===== Material provided

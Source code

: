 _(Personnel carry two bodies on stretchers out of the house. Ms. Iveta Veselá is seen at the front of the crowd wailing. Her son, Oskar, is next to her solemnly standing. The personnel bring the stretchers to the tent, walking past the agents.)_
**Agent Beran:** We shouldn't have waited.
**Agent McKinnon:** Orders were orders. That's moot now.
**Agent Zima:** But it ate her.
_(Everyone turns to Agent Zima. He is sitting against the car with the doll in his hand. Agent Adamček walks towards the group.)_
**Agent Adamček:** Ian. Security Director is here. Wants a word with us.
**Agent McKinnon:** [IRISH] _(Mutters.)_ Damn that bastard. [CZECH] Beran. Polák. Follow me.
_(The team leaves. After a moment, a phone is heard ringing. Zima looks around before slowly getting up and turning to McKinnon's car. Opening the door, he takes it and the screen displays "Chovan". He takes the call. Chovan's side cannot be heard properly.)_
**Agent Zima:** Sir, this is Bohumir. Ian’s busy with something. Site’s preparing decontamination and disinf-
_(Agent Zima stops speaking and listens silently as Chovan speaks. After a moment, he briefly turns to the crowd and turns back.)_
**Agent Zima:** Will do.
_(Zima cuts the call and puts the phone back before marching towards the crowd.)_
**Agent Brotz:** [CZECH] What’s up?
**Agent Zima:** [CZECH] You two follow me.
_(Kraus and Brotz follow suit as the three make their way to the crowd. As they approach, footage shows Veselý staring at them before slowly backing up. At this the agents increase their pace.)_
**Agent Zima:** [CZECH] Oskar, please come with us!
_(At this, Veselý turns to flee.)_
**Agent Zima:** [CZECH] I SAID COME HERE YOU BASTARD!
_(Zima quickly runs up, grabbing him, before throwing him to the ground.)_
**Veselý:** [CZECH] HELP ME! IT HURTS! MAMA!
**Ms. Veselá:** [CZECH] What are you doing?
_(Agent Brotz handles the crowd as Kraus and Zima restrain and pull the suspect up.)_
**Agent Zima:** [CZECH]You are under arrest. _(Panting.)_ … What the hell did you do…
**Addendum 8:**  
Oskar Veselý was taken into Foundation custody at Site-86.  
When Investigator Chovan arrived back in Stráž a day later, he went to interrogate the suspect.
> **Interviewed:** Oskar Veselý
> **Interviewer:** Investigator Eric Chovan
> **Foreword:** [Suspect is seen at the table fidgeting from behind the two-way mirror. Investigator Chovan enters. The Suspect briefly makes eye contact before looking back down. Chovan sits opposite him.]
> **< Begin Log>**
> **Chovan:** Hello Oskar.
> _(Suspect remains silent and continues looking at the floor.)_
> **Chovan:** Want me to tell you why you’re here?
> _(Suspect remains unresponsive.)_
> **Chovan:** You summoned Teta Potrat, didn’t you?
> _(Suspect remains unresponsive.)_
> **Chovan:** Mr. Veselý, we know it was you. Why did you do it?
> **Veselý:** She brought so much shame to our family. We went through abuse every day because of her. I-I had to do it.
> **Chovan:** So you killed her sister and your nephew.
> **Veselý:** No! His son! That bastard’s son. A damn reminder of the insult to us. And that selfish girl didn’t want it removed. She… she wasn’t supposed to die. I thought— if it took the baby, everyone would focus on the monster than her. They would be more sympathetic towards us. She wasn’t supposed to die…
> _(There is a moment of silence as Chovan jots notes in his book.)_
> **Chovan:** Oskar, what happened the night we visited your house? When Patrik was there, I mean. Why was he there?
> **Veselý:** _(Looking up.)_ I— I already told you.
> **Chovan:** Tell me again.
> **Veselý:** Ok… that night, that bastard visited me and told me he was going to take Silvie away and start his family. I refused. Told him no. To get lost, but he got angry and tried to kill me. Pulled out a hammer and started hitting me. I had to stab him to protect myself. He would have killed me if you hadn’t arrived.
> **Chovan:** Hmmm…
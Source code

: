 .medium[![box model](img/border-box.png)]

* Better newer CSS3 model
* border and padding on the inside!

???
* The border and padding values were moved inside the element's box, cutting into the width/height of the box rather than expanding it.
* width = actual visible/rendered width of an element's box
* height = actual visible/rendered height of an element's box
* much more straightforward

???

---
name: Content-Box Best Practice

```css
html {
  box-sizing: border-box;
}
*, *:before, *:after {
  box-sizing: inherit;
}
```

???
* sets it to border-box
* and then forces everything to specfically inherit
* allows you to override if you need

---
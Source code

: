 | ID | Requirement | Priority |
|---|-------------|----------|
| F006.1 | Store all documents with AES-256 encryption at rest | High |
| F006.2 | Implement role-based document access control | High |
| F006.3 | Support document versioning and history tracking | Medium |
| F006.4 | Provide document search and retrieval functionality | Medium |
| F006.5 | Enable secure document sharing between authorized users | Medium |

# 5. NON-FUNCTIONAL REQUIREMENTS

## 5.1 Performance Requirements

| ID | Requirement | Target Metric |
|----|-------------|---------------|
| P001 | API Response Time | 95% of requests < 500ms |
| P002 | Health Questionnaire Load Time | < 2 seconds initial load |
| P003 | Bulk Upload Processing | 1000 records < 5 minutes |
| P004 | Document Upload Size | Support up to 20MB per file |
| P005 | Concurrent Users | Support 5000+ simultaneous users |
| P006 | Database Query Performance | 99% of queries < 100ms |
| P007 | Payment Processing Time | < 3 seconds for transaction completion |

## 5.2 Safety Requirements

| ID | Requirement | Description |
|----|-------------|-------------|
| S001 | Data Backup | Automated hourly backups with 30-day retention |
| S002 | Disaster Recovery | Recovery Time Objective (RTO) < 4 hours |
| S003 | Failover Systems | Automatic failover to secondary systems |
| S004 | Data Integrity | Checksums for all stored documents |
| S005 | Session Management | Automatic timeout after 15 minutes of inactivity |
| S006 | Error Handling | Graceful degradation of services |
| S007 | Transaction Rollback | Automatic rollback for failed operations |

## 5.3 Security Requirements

==========

Return the full listing, word for word.

*Solution to the problem:*
Source code

: _(Personnel carry two bodies on stretchers out of the house. Ms. Iveta Veselá is seen at the front of the crowd wailing. Her son, Oskar, is next to her solemnly standing. The personnel bring the stretchers to the tent, walking past the agents.)_
**Agent Beran:** We shouldn't have waited.
**Agent McKinnon:** Orders were orders. That's moot now.
**Agent Zima:** But it ate her.
_(Everyone turns to Agent Zima. He is sitting against the car with the doll in his hand. Agent Adamček walks towards the group.)_
**Agent Adamček:** Ian. Security Director is here. Wants a word with us.
**Agent McKinnon:** [IRISH] _(Mutters.)_ Damn that bastard. [CZECH] Beran. Polák. Follow me.
_(The team leaves. After a moment, a phone is heard ringing. Zima looks around before slowly getting up and turning to McKinnon's car. Opening the door, he takes it and the screen displays "Chovan". He takes the call. Chovan's side cannot be heard properly.)_
**Agent Zima:** Sir, this is Bohumir. Ian’s busy with something. Site’s preparing decontamination and disinf-
_(Agent Zima stops speaking and listens silently as Chovan speaks. After a moment, he briefly turns to the crowd and turns back.)_
**Agent Zima:** Will do.
_(Zima cuts the call and puts the phone back before marching towards the crowd.)_
**Agent Brotz:** [CZECH] What’s up?
**Agent Zima:** [CZECH] You two follow me.
_(Kraus and Brotz follow suit as the three make their way to the crowd. As they approach, footage shows Veselý staring at them before slowly backing up. At this the agents increase their pace.)_
**Agent Zima:** [CZECH] Oskar, please come with us!
_(At this, Veselý turns to flee.)_
**Agent Zima:** [CZECH] I SAID COME HERE YOU BASTARD!
_(Zima quickly runs up, grabbing him, before throwing him to the ground.)_
**Veselý:** [CZECH] HELP ME! IT HURTS! MAMA!
**Ms. Veselá:** [CZECH] What are you doing?
_(Agent Brotz handles the crowd as Kraus and Zima restrain and pull the suspect up.)_
**Agent Zima:** [CZECH]You are under arrest. _(Panting.)_ … What the hell did you do…
**Addendum 8:**  
Oskar Veselý was taken into Foundation custody at Site-86.  
When Investigator Chovan arrived back in Stráž a day later, he went to interrogate the suspect.
> **Interviewed:** Oskar Veselý
> **Interviewer:** Investigator Eric Chovan
> **Foreword:** [Suspect is seen at the table fidgeting from behind the two-way mirror. Investigator Chovan enters. The Suspect briefly makes eye contact before looking back down. Chovan sits opposite him.]
> **< Begin Log>**
> **Chovan:** Hello Oskar.
> _(Suspect remains silent and continues looking at the floor.)_
> **Chovan:** Want me to tell you why you’re here?
> _(Suspect remains unresponsive.)_
> **Chovan:** You summoned Teta Potrat, didn’t you?
> _(Suspect remains unresponsive.)_
> **Chovan:** Mr. Veselý, we know it was you. Why did you do it?
> **Veselý:** She brought so much shame to our family. We went through abuse every day because of her. I-I had to do it.
> **Chovan:** So you killed her sister and your nephew.
> **Veselý:** No! His son! That bastard’s son. A damn reminder of the insult to us. And that selfish girl didn’t want it removed. She… she wasn’t supposed to die. I thought— if it took the baby, everyone would focus on the monster than her. They would be more sympathetic towards us. She wasn’t supposed to die…
> _(There is a moment of silence as Chovan jots notes in his book.)_
> **Chovan:** Oskar, what happened the night we visited your house? When Patrik was there, I mean. Why was he there?
> **Veselý:** _(Looking up.)_ I— I already told you.
> **Chovan:** Tell me again.
> **Veselý:** Ok… that night, that bastard visited me and told me he was going to take Silvie away and start his family. I refused. Told him no. To get lost, but he got angry and tried to kill me. Pulled out a hammer and started hitting me. I had to stab him to protect myself. He would have killed me if you hadn’t arrived.
> **Chovan:** Hmmm…
Source code

: .medium[![box model](img/border-box.png)]

* Better newer CSS3 model
* border and padding on the inside!

???
* The border and padding values were moved inside the element's box, cutting into the width/height of the box rather than expanding it.
* width = actual visible/rendered width of an element's box
* height = actual visible/rendered height of an element's box
* much more straightforward

???

---
name: Content-Box Best Practice

```css
html {
  box-sizing: border-box;
}
*, *:before, *:after {
  box-sizing: inherit;
}
```

???
* sets it to border-box
* and then forces everything to specfically inherit
* allows you to override if you need

---
Source code

: | ID | Requirement | Priority |
|---|-------------|----------|
| F006.1 | Store all documents with AES-256 encryption at rest | High |
| F006.2 | Implement role-based document access control | High |
| F006.3 | Support document versioning and history tracking | Medium |
| F006.4 | Provide document search and retrieval functionality | Medium |
| F006.5 | Enable secure document sharing between authorized users | Medium |

# 5. NON-FUNCTIONAL REQUIREMENTS

## 5.1 Performance Requirements

| ID | Requirement | Target Metric |
|----|-------------|---------------|
| P001 | API Response Time | 95% of requests < 500ms |
| P002 | Health Questionnaire Load Time | < 2 seconds initial load |
| P003 | Bulk Upload Processing | 1000 records < 5 minutes |
| P004 | Document Upload Size | Support up to 20MB per file |
| P005 | Concurrent Users | Support 5000+ simultaneous users |
| P006 | Database Query Performance | 99% of queries < 100ms |
| P007 | Payment Processing Time | < 3 seconds for transaction completion |

## 5.2 Safety Requirements

| ID | Requirement | Description |
|----|-------------|-------------|
| S001 | Data Backup | Automated hourly backups with 30-day retention |
| S002 | Disaster Recovery | Recovery Time Objective (RTO) < 4 hours |
| S003 | Failover Systems | Automatic failover to secondary systems |
| S004 | Data Integrity | Checksums for all stored documents |
| S005 | Session Management | Automatic timeout after 15 minutes of inactivity |
| S006 | Error Handling | Graceful degradation of services |
| S007 | Transaction Rollback | Automatic rollback for failed operations |

## 5.3 Security Requirements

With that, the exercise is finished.